== Task brief ==
Exact copy, no pictures: return all the data below as written.

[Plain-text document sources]

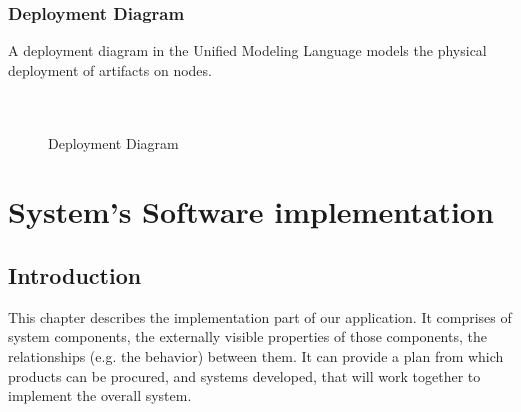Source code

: \documentclass{SureshLimkar}
\begin{document}
\subsection{Deployment Diagram}
 A deployment diagram in the Unified Modeling Language models the physical deployment of artifacts on nodes. \\ \\ \\
\begin{figure}[h]%
\centering
{}%
\caption{Deployment Diagram}%
\label{Deployment Diagram}%
\end{figure}
\newpage

\chapter{System's Software implementation}


\section{Introduction}
\hspace{0.5 in} This chapter describes the implementation part of our application. It comprises of system components, the externally visible properties of those components, the relationships (e.g. the behavior) between them. It can provide a plan from which products can be procured, and systems developed, that will work together to implement the overall system.
\\
\newpage
\end{document}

== Answer area ==
Source code

: \documentclass{SureshLimkar}
\begin{document}
\subsection{Deployment Diagram}
 A deployment diagram in the Unified Modeling Language models the physical deployment of artifacts on nodes. \\ \\ \\
\begin{figure}[h]%
\centering
{}%
\caption{Deployment Diagram}%
\label{Deployment Diagram}%
\end{figure}
\newpage

\chapter{System's Software implementation}


\section{Introduction}
\hspace{0.5 in} This chapter describes the implementation part of our application. It comprises of system components, the externally visible properties of those components, the relationships (e.g. the behavior) between them. It can provide a plan from which products can be procured, and systems developed, that will work together to implement the overall system.
\\
\newpage
\end{document}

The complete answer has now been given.